New Acquisition: Ninth-Century Pair of Guardian Lions

A recent discovery in Kyoto, this Pair of Guardian Lions is the earliest known monumental pair of wood Japanese lion guardians in existence. Roughly 30 inches in height, and each carved from a single block of wood (probably from the same tree), they lean into each other, full of life. Pairs of Guardian Lions such as this one were originally placed in front of a Shinto shrine or Buddhist temple to protect the sacred precincts within from harm or evil spirits. They are invariably created in pairs, and then may be positioned together, or separated, flanking an entrance, gate, or building. The right lion has its mouth wide open; the left lion bares his teeth. The lion on the right is saying “ah,” the first sound of the Sanskrit alphabet; the lion on the left is saying “un,” the last sound of the Sanskrit alphabet. In English this corresponds to the saying, “from A to Z,” and in Buddhism means “all phenomena in the universe.”

Pair of Guardian Lions, Japan, 9th century, photo © 2014 Museum Associates/LACMA

Pair of Guardian Lions, Japan, ninth century, early Heian period (794–1185), promised gift of Lynda and Stewart Resnick through the 2014 Collectors Committee, photo © 2014 Museum Associates/LACMA

The heads of these lions are exaggerated in size compared to their bodies; the manes and tails are deeply and expressively carved. The tails represent stylized flames, adding the power of fire to the inherent power of the animals themselves. Even the ribs of each animal are shown in delicate carving. Original red pigment can be seen on the tongue of the right lion, and in spots of white undercoat here and there. The continuous grain of the wood can be observed even in the legs and paws of each animal. They were probably carved from the upper and lower sections of a shinboku, a sacred tree in the Japanese religion of Shinto, in which certain trees, rocks, mountains, and waterfalls are considered kami, or deities.

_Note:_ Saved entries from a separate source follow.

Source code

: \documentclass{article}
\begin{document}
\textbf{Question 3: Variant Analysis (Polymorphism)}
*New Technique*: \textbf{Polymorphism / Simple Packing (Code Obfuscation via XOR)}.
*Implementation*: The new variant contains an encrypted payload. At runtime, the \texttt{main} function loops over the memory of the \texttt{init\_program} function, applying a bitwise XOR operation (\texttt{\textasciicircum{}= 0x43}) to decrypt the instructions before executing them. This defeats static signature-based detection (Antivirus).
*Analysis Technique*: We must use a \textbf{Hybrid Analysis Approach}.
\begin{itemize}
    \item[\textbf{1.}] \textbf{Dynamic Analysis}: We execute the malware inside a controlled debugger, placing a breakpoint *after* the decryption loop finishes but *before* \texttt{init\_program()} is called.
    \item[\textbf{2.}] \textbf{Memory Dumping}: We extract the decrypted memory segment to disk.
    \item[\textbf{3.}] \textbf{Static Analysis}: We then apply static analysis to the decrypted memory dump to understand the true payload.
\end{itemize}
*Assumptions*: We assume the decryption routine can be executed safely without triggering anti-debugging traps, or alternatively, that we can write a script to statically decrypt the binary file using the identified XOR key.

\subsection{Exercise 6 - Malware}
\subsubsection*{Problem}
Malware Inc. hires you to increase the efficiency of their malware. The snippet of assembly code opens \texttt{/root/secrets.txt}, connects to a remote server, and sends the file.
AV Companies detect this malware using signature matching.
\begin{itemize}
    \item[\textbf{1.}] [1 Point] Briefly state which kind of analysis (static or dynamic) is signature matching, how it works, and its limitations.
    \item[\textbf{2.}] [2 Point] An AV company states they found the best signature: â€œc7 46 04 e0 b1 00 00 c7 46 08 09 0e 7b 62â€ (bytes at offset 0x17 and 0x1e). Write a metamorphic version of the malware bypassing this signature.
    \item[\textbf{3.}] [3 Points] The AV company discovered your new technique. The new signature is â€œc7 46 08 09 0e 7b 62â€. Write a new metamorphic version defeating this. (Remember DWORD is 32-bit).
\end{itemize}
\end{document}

The astonishing early date of these sculptures—the ninth century—has been assigned to them by Professor Ito Shiro, the leading scholar of Japanese sculpture in the world today. This extremely early dating is based on three factors: the use of Japanese Nutmeg-yew (called kaya wood in Japanese, and only used between A.D. 750 and 900 for Japanese sculptures of wood); their “one-block” construction out of a single piece of hard wood (instead of the later multi-block method); and their sculptural style with its exaggerated large heads and less-muscular forelegs. The possible provenance of these National Treasure–quality artworks is being researched as this is being written: at present, all signs point to their possibly being the “lost” Guardian Lions made in the ninth century for the gatehouse of Toji, the earliest Buddhist temple of Kyoto, completed in 796. In the late 19th century, many Japanese temples sold off their artworks due to the suppression of Buddhism under the creation of what is called “State Shinto,” which emphasized the primacy of the Emperor. It is likely that our Pair of Guardian Lions left Toji, or another very early Kyoto temple of the ninth century, at this time.

The early date of these sculptures, and their incredible condition, given that they are made of wood, is hard to imagine in any culture outside of Japan. As the oldest and finest of their type in the world, including Japan, this Pair of Guardian Lions is a spectacular addition to the museum’s collection on the occasion of the 25th anniversary of the Pavilion for Japanese Art.

This Pair of Guardian Lions was acquired as a promised gift of Lynda and Stewart Resnick through the 2014 Collectors Committee.